Where the records below show the word "Overview" in a line, please copy that line.

──────── Recorded information

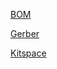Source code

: [BOM](KiCAD/production/kitspace_bom.csv)

[Gerber](KiCAD/production/TS100CV2.3.zip)

[Kitspace](https://kitspace.org/boards/github.com/jana-marie/otter-iron/)
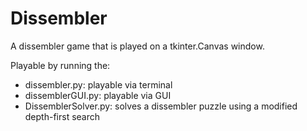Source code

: # Dissembler

A dissembler game that is played on a tkinter.Canvas window.

Playable by running the:
* dissembler.py: playable via terminal
* dissemblerGUI.py: playable via GUI
* DissemblerSolver.py: solves a dissembler puzzle using a modified depth-first search
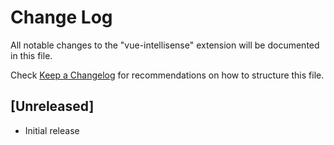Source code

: # Change Log

All notable changes to the "vue-intellisense" extension will be documented in this file.

Check [Keep a Changelog](http://keepachangelog.com/) for recommendations on how to structure this file.

## [Unreleased]

- Initial release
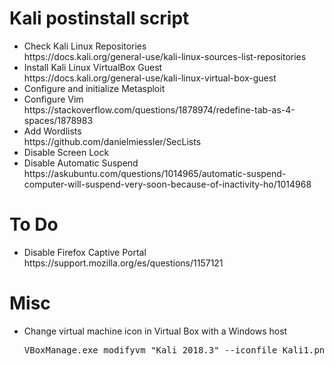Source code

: # Kali postinstall script
<ul>
<li>Check Kali Linux Repositories<br>
https://docs.kali.org/general-use/kali-linux-sources-list-repositories

<li>Install Kali Linux VirtualBox Guest<br>
https://docs.kali.org/general-use/kali-linux-virtual-box-guest

<li>Configure and initialize Metasploit<br>

<li>Configure Vim<br>
https://stackoverflow.com/questions/1878974/redefine-tab-as-4-spaces/1878983

<li>Add Wordlists<br>
https://github.com/danielmiessler/SecLists

<li>Disable Screen Lock</li>
<li>Disable Automatic Suspend</li>
https://askubuntu.com/questions/1014965/automatic-suspend-computer-will-suspend-very-soon-because-of-inactivity-ho/1014968
</ul>


# To Do
<ul>
<li>Disable Firefox Captive Portal<br>
https://support.mozilla.org/es/questions/1157121
</ul>

# Misc
<ul>
<li>Change virtual machine icon in Virtual Box with a Windows host<br>
  <pre>VBoxManage.exe modifyvm "Kali 2018.3" --iconfile Kali1.png</pre>
</ul>
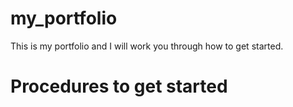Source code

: <h1> my_portfolio </h1>
<p>This is my portfolio and I will work you through how to get started. </p>
<h1>Procedures to get started </h1>
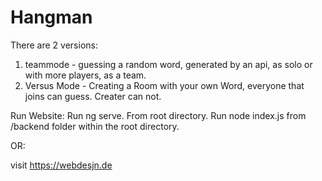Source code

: # Hangman

There are 2 versions: 
1. teammode - guessing a random word, generated by an api, as solo or with more players, as a team. 
2. Versus Mode - Creating a Room with your own Word, everyone that joins can guess. Creater can not.

Run Website:
Run ng serve. From root directory.
Run node index.js from /backend folder within the root directory.

OR:

visit https://webdesjn.de
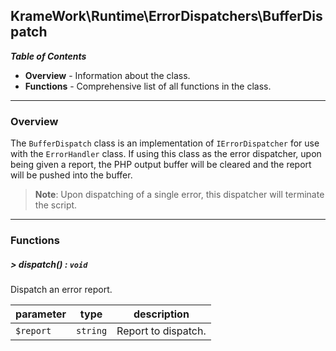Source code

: ## KrameWork\Runtime\ErrorDispatchers\BufferDispatch

***Table of Contents***
* **Overview** - Information about the class.
* **Functions** - Comprehensive list of all functions in the class.

___
### Overview
The `BufferDispatch` class is an implementation of `IErrorDispatcher` for use with the `ErrorHandler` class. If using this class as the error dispatcher, upon being given a report, the PHP output buffer will be cleared and the report will be pushed into the buffer.

> **Note**: Upon dispatching of a single error, this dispatcher will terminate the script.

___
### Functions
##### > dispatch() : `void`
Dispatch an error report.

parameter | type | description
--- | --- | ---
`$report` | `string` | Report to dispatch.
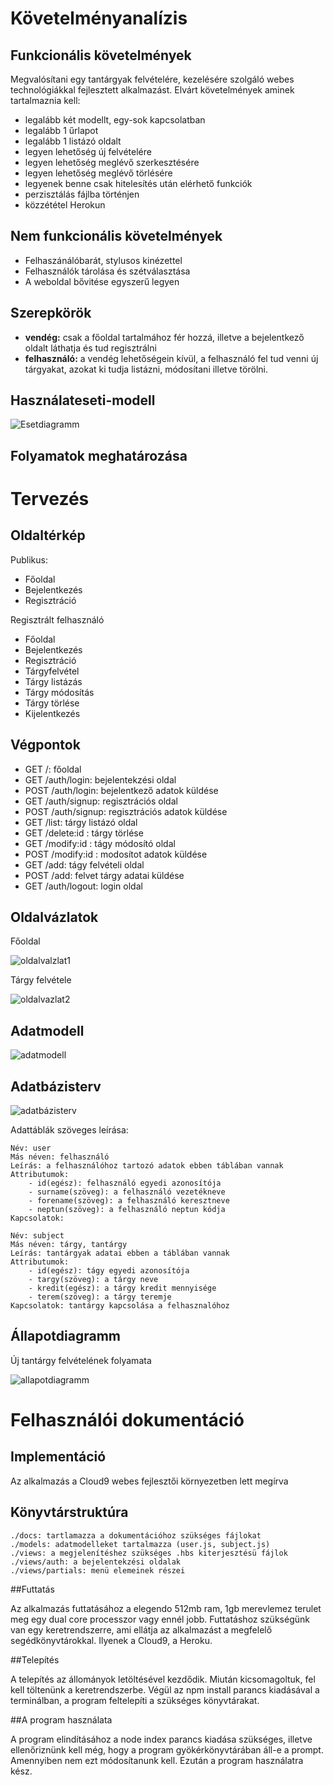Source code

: # Követelményanalízis

## Funkcionális követelmények

Megvalósítani egy tantárgyak felvételére, kezelésére szolgáló webes
technológiákkal fejlesztett alkalmazást. Elvárt követelmények aminek
tartalmaznia kell:

* legalább két modellt, egy-sok kapcsolatban
* legalább 1 űrlapot
* legalább 1 listázó oldalt
* legyen lehetőség új felvételére
* legyen lehetőség meglévő szerkesztésére
* legyen lehetőség meglévő törlésére
* legyenek benne csak hitelesítés után elérhető funkciók
* perzisztálás fájlba történjen
* közzététel Herokun

## Nem funkcionális követelmények

* Felhaszánálóbarát, stylusos kinézettel
* Felhasználók tárolása és szétválasztása
* A weboldal bővitése egyszerű legyen

## Szerepkörök

* __vendég:__ csak a főoldal tartalmához fér hozzá,
illetve a bejelentkező oldalt láthatja és tud regisztrálni
* __felhasználó:__ a vendég lehetőségein kívül, a felhasználó
fel tud venni új tárgyakat, azokat ki tudja listázni, módosítani illetve törölni.

## Használateseti-modell

![Esetdiagramm](docs/img/esetdia.png)

## Folyamatok meghatározása

# Tervezés

## Oldaltérkép

Publikus:

- Főoldal
- Bejelentkezés
- Regisztráció

Regisztrált felhasználó

- Főoldal
- Bejelentkezés
- Regisztráció
- Tárgyfelvétel
- Tárgy listázás
- Tárgy módosítás
- Tárgy törlése
- Kijelentkezés

## Végpontok

* GET /: főoldal
* GET /auth/login: bejelentekzési oldal
* POST /auth/login: bejelentkező adatok küldése
* GET /auth/signup: regisztrációs oldal
* POST /auth/signup: regisztrációs adatok küldése
* GET /list: tárgy listázó oldal
* GET /delete:id : tárgy törlése
* GET /modify:id : tágy módosító oldal
* POST /modify:id : modosítot adatok küldése
* GET /add: tágy felvételi oldal
* POST /add: felvet tárgy adatai küldése
* GET /auth/logout: login oldal

## Oldalvázlatok

Főoldal

![oldalvalzlat1](docs/img/fooldal.jpg)

Tárgy felvétele

![oldalvazlat2](docs/img/hozzaad.jpg)

## Adatmodell

![adatmodell](docs/img/adatmodell.png)

## Adatbázisterv

![adatbázisterv](docs/img/adatbazisterv.png)

Adattáblák szöveges leírása:

    Név: user
    Más néven: felhasználó
    Leírás: a felhasználóhoz tartozó adatok ebben táblában vannak
    Attributumok:
        - id(egész): felhasználó egyedi azonosítója
        - surname(szöveg): a felhasználó vezetékneve
        - forename(szöveg): a felhasználó keresztneve
        - neptun(szöveg): a felhasználó neptun kódja
    Kapcsolatok:
    
    Név: subject
    Más néven: tárgy, tantárgy
    Leírás: tantárgyak adatai ebben a táblában vannak
    Attributumok:
        - id(egész): tágy egyedi azonosítója
        - targy(szöveg): a tárgy neve
        - kredit(egész): a tárgy kredit mennyisége
        - terem(szöveg): a tárgy teremje
    Kapcsolatok: tantárgy kapcsolása a felhasznalóhoz

## Állapotdiagramm

Új tantárgy felvételének folyamata

![allapotdiagramm](docs/img/allapot.png)

# Felhasználói dokumentáció

## Implementáció

Az alkalmazás a Cloud9 webes fejlesztői környezetben lett megírva

## Könyvtárstruktúra
    
    ./docs: tartlamazza a dokumentációhoz szükséges fájlokat
    ./models: adatmodelleket tartalmazza (user.js, subject.js)
    ./views: a megjelenítéshez szükséges .hbs kiterjesztésü fájlok
    ./views/auth: a bejelentekzési oldalak
    ./views/partials: menü elemeinek részei
    
##Futtatás

Az alkalmazás futtatásához a elegendo 512mb ram, 1gb merevlemez terulet meg egy dual core processzor vagy ennél jobb.
Futtatáshoz szükségünk van egy keretrendszerre, ami ellátja az alkalmazást a megfelelő segédkönyvtárokkal. Ilyenek a Cloud9, a Heroku.

##Telepítés

A telepítés az állományok letöltésével kezdődik. Miután kicsomagoltuk, fel kell töltenünk a keretrendszerbe. Végül az npm install parancs kiadásával a terminálban, a program feltelepíti a szükséges könyvtárakat.

##A program használata

A program elindításához a node index parancs kiadása szükséges, illetve ellenőriznünk kell még, hogy a program gyökérkönyvtárában áll-e a prompt. Amennyiben nem ezt módosítanunk kell. Ezután a program használatra kész.
    
    
    
    
    
    
    










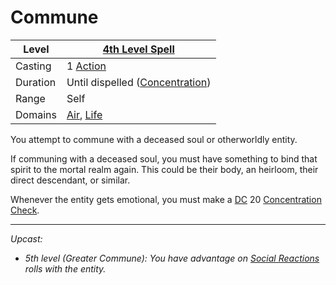 # Commune

| Level    | [4th Level Spell](4th%20Level%20Spells.md)                                 |
| -------- | -------------------------------------------------------------------------- |
| Casting  | 1 [Action](../../../../Game%20Procedures/Core%20Procedures/Action.md)      |
| Duration | Until dispelled ([Concentration](../../Concentration.md))                  |
| Range    | Self                                                                       |
| Domains  | [Air](../../Spell%20Domains/Air.md), [Life](../../Spell%20Domains/Life.md) |

You attempt to commune with a deceased soul or otherworldly entity.

If communing with a deceased soul, you must have something to bind that spirit to the mortal realm again. This could be their body, an heirloom, their direct descendant, or similar.

Whenever the entity gets emotional, you must make a [DC](../../../../Game%20Procedures/Core%20Procedures/DC.md) 20 [Concentration](../../Concentration.md) [Check](../../../../Game%20Procedures/Core%20Procedures/Check.md).

---
*Upcast:*
- *5th level (Greater Commune): You have advantage on [Social Reactions](../../../../Game%20Procedures/Social%20Procedures/Social%20Reactions.md) rolls with the entity.*
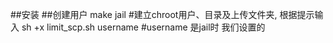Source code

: ##安装
##创建用户
make jail #建立chroot用户、目录及上传文件夹, 根据提示输入
sh +x limit_scp.sh username #username 是jail时 我们设置的

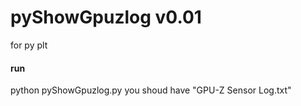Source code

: # pyShowGpuzlog v0.01
for py plt
#### run
python pyShowGpuzlog.py
you shoud have "GPU-Z Sensor Log.txt"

────────────────

**Result of the exercise**
* **Overview** - Information about the class.
### Overview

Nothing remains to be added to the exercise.